__Exercise aim__
Transcribe all of the records word for word, but omit the pictures.

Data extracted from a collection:
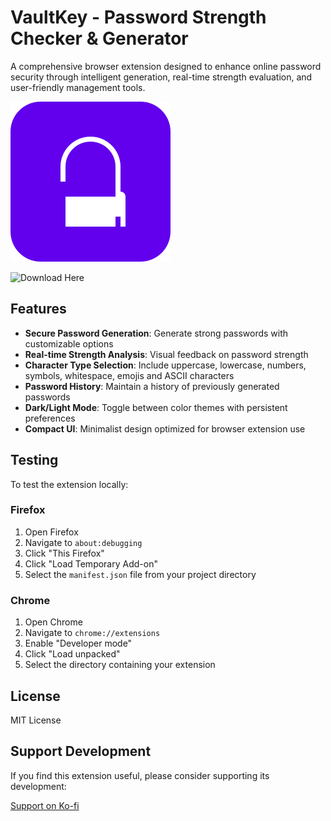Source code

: # VaultKey - Password Strength Checker & Generator

A comprehensive browser extension designed to enhance online password security through intelligent generation, real-time strength evaluation, and user-friendly management tools.

![VaultKey Screenshot](vaultkey/src/icons/icon128.svg)

![Download Here](https://addons.mozilla.org/en-US/firefox/addon/vaultkey/?utm_source=addons.mozilla.org&utm_medium=referral&utm_content=search)

## Features

- **Secure Password Generation**: Generate strong passwords with customizable options
- **Real-time Strength Analysis**: Visual feedback on password strength
- **Character Type Selection**: Include uppercase, lowercase, numbers, symbols, whitespace, emojis and ASCII characters
- **Password History**: Maintain a history of previously generated passwords
- **Dark/Light Mode**: Toggle between color themes with persistent preferences
- **Compact UI**: Minimalist design optimized for browser extension use

## Testing

To test the extension locally:

### Firefox

1. Open Firefox
2. Navigate to `about:debugging`
3. Click "This Firefox"
4. Click "Load Temporary Add-on"
5. Select the `manifest.json` file from your project directory

### Chrome

1. Open Chrome
2. Navigate to `chrome://extensions`
3. Enable "Developer mode"
4. Click "Load unpacked"
5. Select the directory containing your extension

## License

MIT License

## Support Development

If you find this extension useful, please consider supporting its development:

[Support on Ko-fi](https://ko-fi.com/vaultkey)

__Finished task__
Source code

: # VaultKey - Password Strength Checker & Generator

A comprehensive browser extension designed to enhance online password security through intelligent generation, real-time strength evaluation, and user-friendly management tools.

![VaultKey Screenshot](vaultkey/src/icons/icon128.svg)

![Download Here](https://addons.mozilla.org/en-US/firefox/addon/vaultkey/?utm_source=addons.mozilla.org&utm_medium=referral&utm_content=search)

## Features

- **Secure Password Generation**: Generate strong passwords with customizable options
- **Real-time Strength Analysis**: Visual feedback on password strength
- **Character Type Selection**: Include uppercase, lowercase, numbers, symbols, whitespace, emojis and ASCII characters
- **Password History**: Maintain a history of previously generated passwords
- **Dark/Light Mode**: Toggle between color themes with persistent preferences
- **Compact UI**: Minimalist design optimized for browser extension use

## Testing

To test the extension locally:

### Firefox

1. Open Firefox
2. Navigate to `about:debugging`
3. Click "This Firefox"
4. Click "Load Temporary Add-on"
5. Select the `manifest.json` file from your project directory

### Chrome

1. Open Chrome
2. Navigate to `chrome://extensions`
3. Enable "Developer mode"
4. Click "Load unpacked"
5. Select the directory containing your extension

## License

MIT License

## Support Development

If you find this extension useful, please consider supporting its development:

[Support on Ko-fi](https://ko-fi.com/vaultkey)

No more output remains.